Of Loggins' death earlier this month, he added: "It does seem kind of senseless."
Late Friday afternoon, friends and fellow Marines gathered to salute one of their own, fatally shot in a darkened high school parking lot by an Orange County Sheriff's deputy.
The shooting is under investigation, and details of the early-morning incident remain sketchy. But already sides appear to have been drawn: Loggins' family has retained the Cochran Firm in Los Angeles; the deputy is being represented by noted criminal defense attorney Paul S. Meyer.
According to the department's version, Loggins crashed through a gate at the parking lot, walked into the darkness of a nearby athletic field, then returned to his SUV and ignored orders not to start the car.
The department initially said Deputy Darren Sandberg shot Loggins in fear for himself, but changed its account to say the veteran deputy — a former Marine himself — feared for the safety of Loggins' two young daughters, who were in the SUV.
Loggins regularly took his family to the high school track for early-morning prayer walks. His friends say the official version of his death makes little sense.
At the memorial service, James Webb, a former Marine who served with Loggins, said his colleague inspired others to be "a better father, a better Marine and generally a better person."
Webb told the story of a Marine who was about to head into town looking for trouble when his cellphone buzzed. It was Loggins, expressing concern. "I couldn't get you off my mind," Loggins told him, and reminded him to uphold the standards of the Marine Corps.
Webb said Loggins, a physical fitness enthusiast, was always eager to help others with health and diet tips.
Loggins, he said, had "a heart that is so big and so empathetic, he cared for everyone he came into contact with."
Major Chris Cox, Loggins' supervisor at the base, said the sergeant was such a dedicated Marine that he would often stay late "just to help a wayward unit that had failed to plan properly."
Cpl. Crystal Stein, 22, who served with Loggins at Camp Pendleton and saw him the day before he died, said she was surprised when she met Loggins.

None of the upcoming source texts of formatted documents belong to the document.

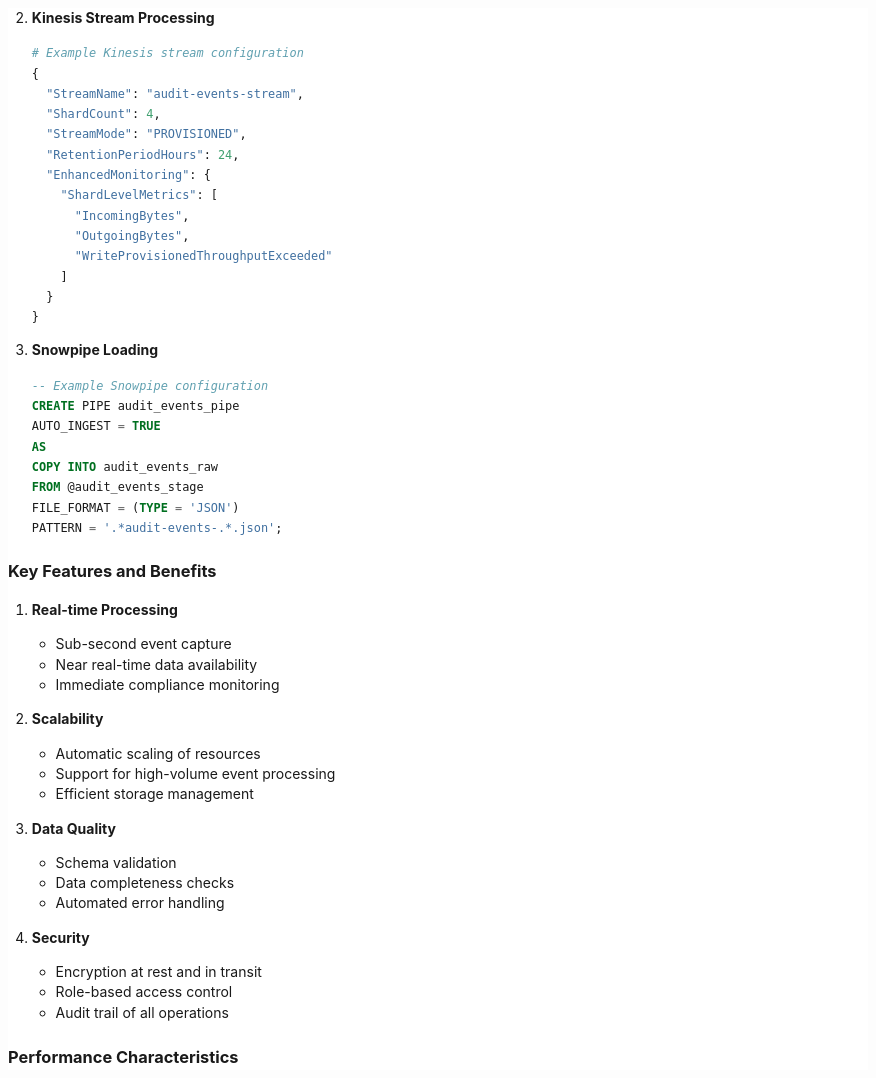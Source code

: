 2. **Kinesis Stream Processing**
   ```python
   # Example Kinesis stream configuration
   {
     "StreamName": "audit-events-stream",
     "ShardCount": 4,
     "StreamMode": "PROVISIONED",
     "RetentionPeriodHours": 24,
     "EnhancedMonitoring": {
       "ShardLevelMetrics": [
         "IncomingBytes",
         "OutgoingBytes",
         "WriteProvisionedThroughputExceeded"
       ]
     }
   }
   ```

3. **Snowpipe Loading**
   ```sql
   -- Example Snowpipe configuration
   CREATE PIPE audit_events_pipe
   AUTO_INGEST = TRUE
   AS
   COPY INTO audit_events_raw
   FROM @audit_events_stage
   FILE_FORMAT = (TYPE = 'JSON')
   PATTERN = '.*audit-events-.*.json';
   ```

### Key Features and Benefits

1. **Real-time Processing**
   - Sub-second event capture
   - Near real-time data availability
   - Immediate compliance monitoring

2. **Scalability**
   - Automatic scaling of resources
   - Support for high-volume event processing
   - Efficient storage management

3. **Data Quality**
   - Schema validation
   - Data completeness checks
   - Automated error handling

4. **Security**
   - Encryption at rest and in transit
   - Role-based access control
   - Audit trail of all operations

### Performance Characteristics
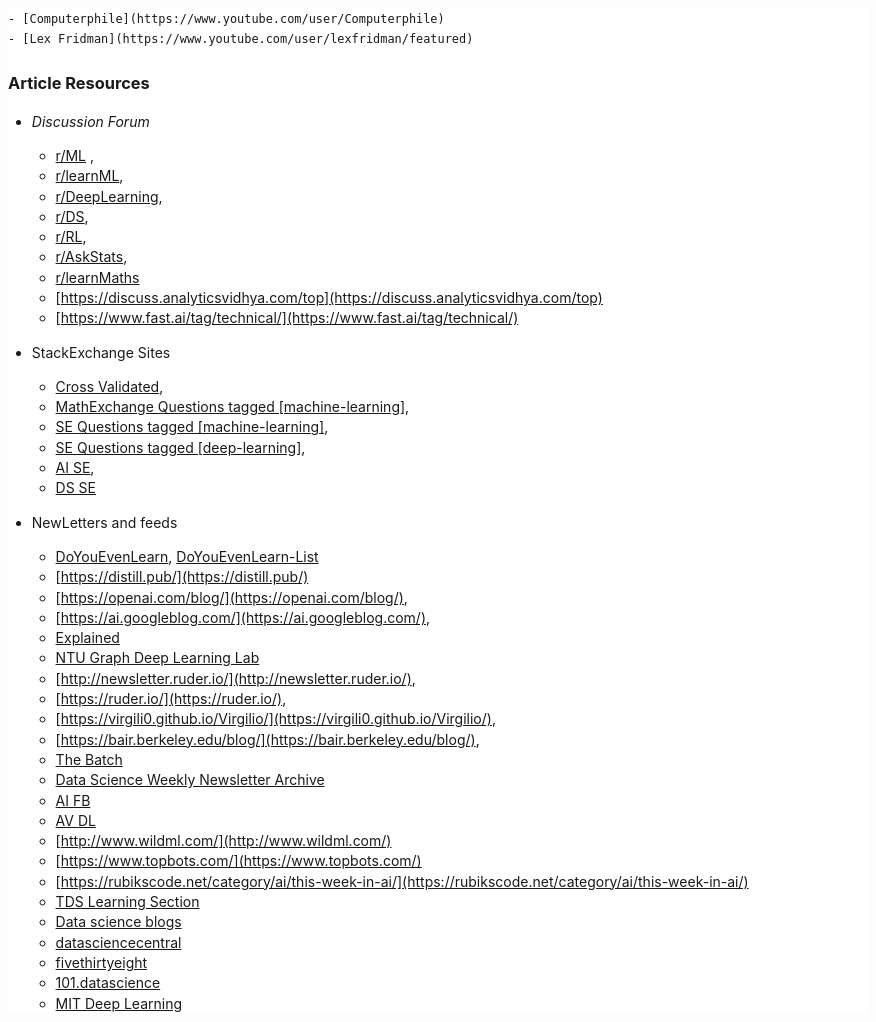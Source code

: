     - [Computerphile](https://www.youtube.com/user/Computerphile)
    - [Lex Fridman](https://www.youtube.com/user/lexfridman/featured)
    


### Article Resources
* *Discussion Forum* 
    - [r/ML](https://www.reddit.com/r/MachineLearning/) , 
    - [r/learnML](https://www.reddit.com/r/learnmachinelearning/), 
    - [r/DeepLearning](https://www.reddit.com/r/deeplearning/), 
    - [r/DS](https://www.reddit.com/r/datascience/), 
    - [r/RL](https://www.reddit.com/r/reinforcementlearning/), 
    - [r/AskStats](https://www.reddit.com/r/AskStatistics/), 
    - [r/learnMaths](https://www.reddit.com/r/learnmath)
    - [https://discuss.analyticsvidhya.com/top](https://discuss.analyticsvidhya.com/top)
    - [https://www.fast.ai/tag/technical/](https://www.fast.ai/tag/technical/)
    

* StackExchange Sites
    - [Cross Validated](https://stats.stackexchange.com/?tab=month), 
    - [MathExchange Questions tagged [machine-learning]](https://math.stackexchange.com/questions/tagged/machine-learning?sort=votes&pageSize=15), 
    - [SE Questions tagged [machine-learning]](https://stackoverflow.com/questions/tagged/machine-learning?sort=votes&pageSize=15), 
    - [SE Questions tagged [deep-learning]](https://stackoverflow.com/questions/tagged/deep-learning), 
    - [AI SE](https://ai.stackexchange.com/), 
    - [DS SE](https://datascience.stackexchange.com/)
    
* NewLetters and feeds
    - [DoYouEvenLearn](https://github.com/BAILOOL/DoYouEvenLearn), [DoYouEvenLearn-List](https://github.com/BAILOOL/DoYouEvenLearn#bookmarks-to-run-on-start)
    - [https://distill.pub/](https://distill.pub/) 
    - [https://openai.com/blog/](https://openai.com/blog/), 
    - [https://ai.googleblog.com/](https://ai.googleblog.com/), 
    - [Explained](https://explained.ai/)
    - [NTU Graph Deep Learning Lab](https://graphdeeplearning.github.io/)
    - [http://newsletter.ruder.io/](http://newsletter.ruder.io/), 
    - [https://ruder.io/](https://ruder.io/), 
    - [https://virgili0.github.io/Virgilio/](https://virgili0.github.io/Virgilio/), 
    - [https://bair.berkeley.edu/blog/](https://bair.berkeley.edu/blog/), 
    - [The Batch](https://www.deeplearning.ai/thebatch/)
    - [Data Science Weekly Newsletter Archive](https://www.datascienceweekly.org/newsletters)
    - [AI FB](https://ai.facebook.com/)
    - [AV DL](https://www.analyticsvidhya.com/blog/category/deep-learning/)
    - [http://www.wildml.com/](http://www.wildml.com/)
    - [https://www.topbots.com/](https://www.topbots.com/)
    - [https://rubikscode.net/category/ai/this-week-in-ai/](https://rubikscode.net/category/ai/this-week-in-ai/)
    - [TDS Learning Section](https://towardsdatascience.com/learn-on-towards-data-science-52245bc91451)
    - [Data science blogs](https://github.com/rushter/data-science-blogs)
    - [datasciencecentral](https://www.datasciencecentral.com/)
    - [fivethirtyeight](https://fivethirtyeight.com/)
    - [101.datascience](https://101.datascience.community/)
    - [MIT Deep Learning](https://deeplearning.mit.edu/)
    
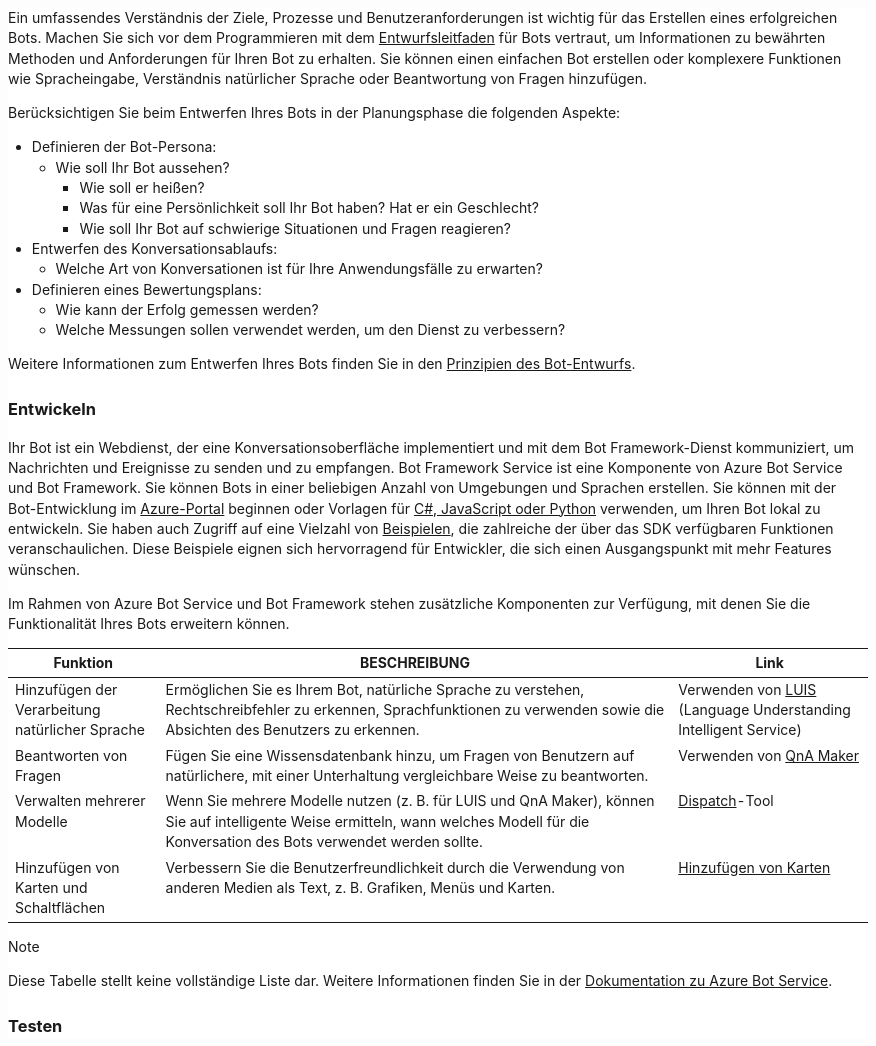 Ein umfassendes Verständnis der Ziele, Prozesse und Benutzeranforderungen ist wichtig für das Erstellen eines erfolgreichen Bots. Machen Sie sich vor dem Programmieren mit dem [Entwurfsleitfaden](https://docs.microsoft.com/azure/bot-service/bot-service-design-principles?view=azure-bot-service-4.0) für Bots vertraut, um Informationen zu bewährten Methoden und Anforderungen für Ihren Bot zu erhalten. Sie können einen einfachen Bot erstellen oder komplexere Funktionen wie Spracheingabe, Verständnis natürlicher Sprache oder Beantwortung von Fragen hinzufügen.

Berücksichtigen Sie beim Entwerfen Ihres Bots in der Planungsphase die folgenden Aspekte:

- Definieren der Bot-Persona:
  - Wie soll Ihr Bot aussehen?
    - Wie soll er heißen?
    - Was für eine Persönlichkeit soll Ihr Bot haben? Hat er ein Geschlecht?
    - Wie soll Ihr Bot auf schwierige Situationen und Fragen reagieren?
- Entwerfen des Konversationsablaufs:
  - Welche Art von Konversationen ist für Ihre Anwendungsfälle zu erwarten?
- Definieren eines Bewertungsplans:
  - Wie kann der Erfolg gemessen werden?
  - Welche Messungen sollen verwendet werden, um den Dienst zu verbessern?

Weitere Informationen zum Entwerfen Ihres Bots finden Sie in den [Prinzipien des Bot-Entwurfs](https://docs.microsoft.com/azure/bot-service/bot-service-design-principles?view=azure-bot-service-4.0).

### <a name="build"></a>Entwickeln

Ihr Bot ist ein Webdienst, der eine Konversationsoberfläche implementiert und mit dem Bot Framework-Dienst kommuniziert, um Nachrichten und Ereignisse zu senden und zu empfangen. Bot Framework Service ist eine Komponente von Azure Bot Service und Bot Framework. Sie können Bots in einer beliebigen Anzahl von Umgebungen und Sprachen erstellen. Sie können mit der Bot-Entwicklung im [Azure-Portal](https://docs.microsoft.com/azure/bot-service/bot-service-quickstart?view=azure-bot-service-4.0) beginnen oder Vorlagen für [C#, JavaScript oder Python](https://docs.microsoft.com/azure/bot-service/dotnet/bot-builder-dotnet-sdk-quickstart?view=azure-bot-service-4.0) verwenden, um Ihren Bot lokal zu entwickeln. Sie haben auch Zugriff auf eine Vielzahl von [Beispielen](https://github.com/microsoft/botbuilder-samples), die zahlreiche der über das SDK verfügbaren Funktionen veranschaulichen. Diese Beispiele eignen sich hervorragend für Entwickler, die sich einen Ausgangspunkt mit mehr Features wünschen.

Im Rahmen von Azure Bot Service und Bot Framework stehen zusätzliche Komponenten zur Verfügung, mit denen Sie die Funktionalität Ihres Bots erweitern können.

| Funktion | BESCHREIBUNG | Link |
| --- | --- | --- |
| Hinzufügen der Verarbeitung natürlicher Sprache | Ermöglichen Sie es Ihrem Bot, natürliche Sprache zu verstehen, Rechtschreibfehler zu erkennen, Sprachfunktionen zu verwenden sowie die Absichten des Benutzers zu erkennen. | Verwenden von [LUIS](https://docs.microsoft.com/azure/bot-service/bot-builder-howto-v4-luis?view=azure-bot-service-4.0) (Language Understanding Intelligent Service) |
| Beantworten von Fragen | Fügen Sie eine Wissensdatenbank hinzu, um Fragen von Benutzern auf natürlichere, mit einer Unterhaltung vergleichbare Weise zu beantworten. | Verwenden von [QnA Maker](https://docs.microsoft.com/azure/bot-service/bot-builder-howto-qna?view=azure-bot-service-4.0) |
| Verwalten mehrerer Modelle | Wenn Sie mehrere Modelle nutzen (z. B. für LUIS und QnA Maker), können Sie auf intelligente Weise ermitteln, wann welches Modell für die Konversation des Bots verwendet werden sollte. | [Dispatch](https://docs.microsoft.com/azure/bot-service/bot-builder-tutorial-dispatch?view=azure-bot-service-4.0)-Tool |
| Hinzufügen von Karten und Schaltflächen | Verbessern Sie die Benutzerfreundlichkeit durch die Verwendung von anderen Medien als Text, z. B. Grafiken, Menüs und Karten. | [Hinzufügen von Karten](https://docs.microsoft.com/azure/bot-service/bot-builder-howto-add-media-attachments?view=azure-bot-service-4.0) |

> [!NOTE]
> Diese Tabelle stellt keine vollständige Liste dar. Weitere Informationen finden Sie in der [Dokumentation zu Azure Bot Service](https://docs.microsoft.com/azure/bot-service/).

### <a name="test"></a>Testen
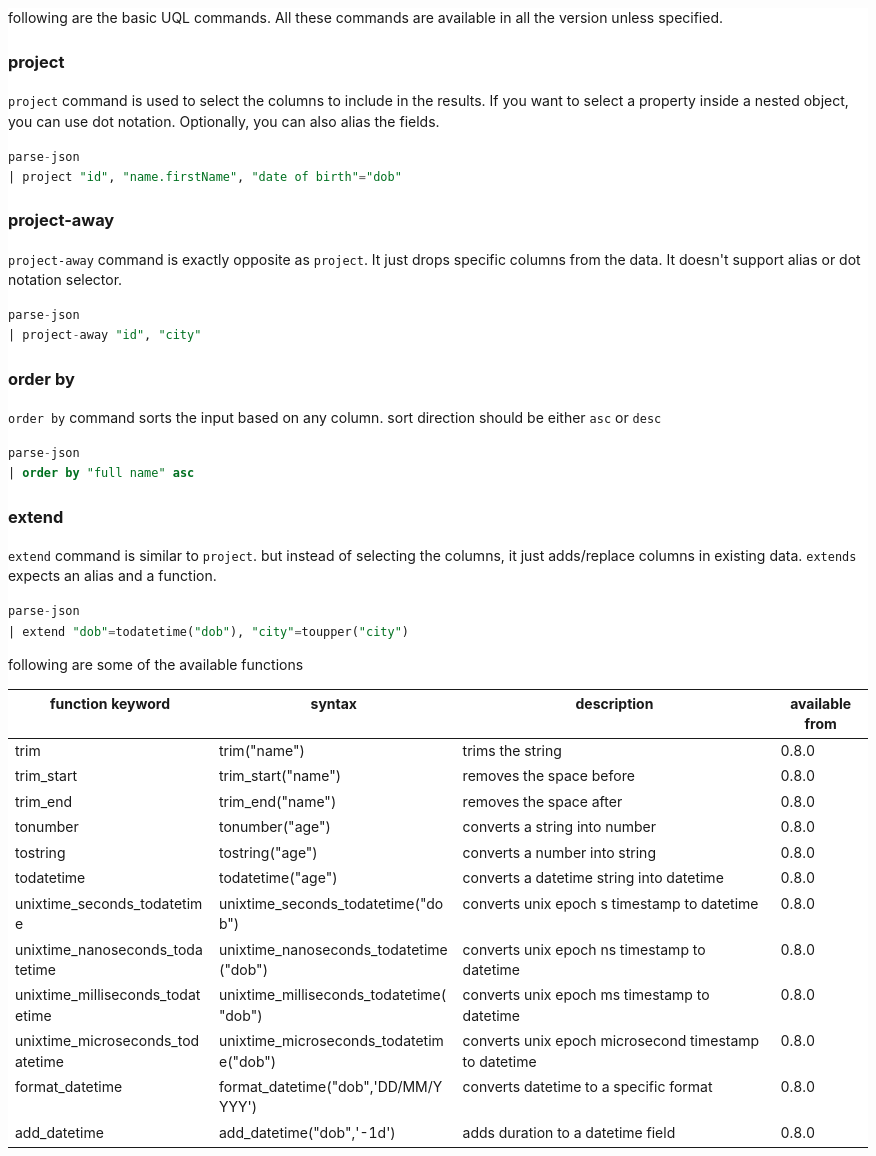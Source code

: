 following are the basic UQL commands. All these commands are available in all the version unless specified.

### project

`project` command is used to select the columns to include in the results. If you want to select a property inside a nested object, you can use dot notation. Optionally, you can also alias the fields.

```sql
parse-json
| project "id", "name.firstName", "date of birth"="dob"
```

### project-away

`project-away` command is exactly opposite as `project`. It just drops specific columns from the data. It doesn't support alias or dot notation selector.

```sql
parse-json
| project-away "id", "city"
```

### order by

`order by` command sorts the input based on any column. sort direction should be either `asc` or `desc`

```sql
parse-json
| order by "full name" asc
```

### extend

`extend` command is similar to `project`. but instead of selecting the columns, it just adds/replace columns in existing data. `extends` expects an alias and a function.

```sql
parse-json
| extend "dob"=todatetime("dob"), "city"=toupper("city")
```

following are some of the available functions

| function keyword                 | syntax                                  | description                                                                                          | available from |
| -------------------------------- | --------------------------------------- | ---------------------------------------------------------------------------------------------------- | -------------- |
| trim                             | trim("name")                            | trims the string                                                                                     | 0.8.0          |
| trim_start                       | trim_start("name")                      | removes the space before                                                                             | 0.8.0          |
| trim_end                         | trim_end("name")                        | removes the space after                                                                              | 0.8.0          |
| tonumber                         | tonumber("age")                         | converts a string into number                                                                        | 0.8.0          |
| tostring                         | tostring("age")                         | converts a number into string                                                                        | 0.8.0          |
| todatetime                       | todatetime("age")                       | converts a datetime string into datetime                                                             | 0.8.0          |
| unixtime_seconds_todatetime      | unixtime_seconds_todatetime("dob")      | converts unix epoch s timestamp to datetime                                                          | 0.8.0          |
| unixtime_nanoseconds_todatetime  | unixtime_nanoseconds_todatetime("dob")  | converts unix epoch ns timestamp to datetime                                                         | 0.8.0          |
| unixtime_milliseconds_todatetime | unixtime_milliseconds_todatetime("dob") | converts unix epoch ms timestamp to datetime                                                         | 0.8.0          |
| unixtime_microseconds_todatetime | unixtime_microseconds_todatetime("dob") | converts unix epoch microsecond timestamp to datetime                                                | 0.8.0          |
| format_datetime                  | format_datetime("dob",'DD/MM/YYYY')     | converts datetime to a specific format                                                               | 0.8.0          |
| add_datetime                     | add_datetime("dob",'-1d')               | adds duration to a datetime field                                                                    | 0.8.0          |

"How can a Marine be so soft-spoken, because Marines are usually so loud and aggressive?" she said she asked herself once.
The memorial service focused on the positive memories Loggins left behind, but among those who gathered, there was an undercurrent of anger and frustration.
"A travesty," one Marine said of the situation.
"It's just stupid," said another, shaking his head. "Stupid."
After the eulogies, there was a 21-gun salute outside the base chapel. A folded flag was handed to Loggins' widow, Phoebe.
"Everybody that knew Manny knows that something doesn't seem right," Bjorn said after the memorial. "There wasn't a mean bone in his body."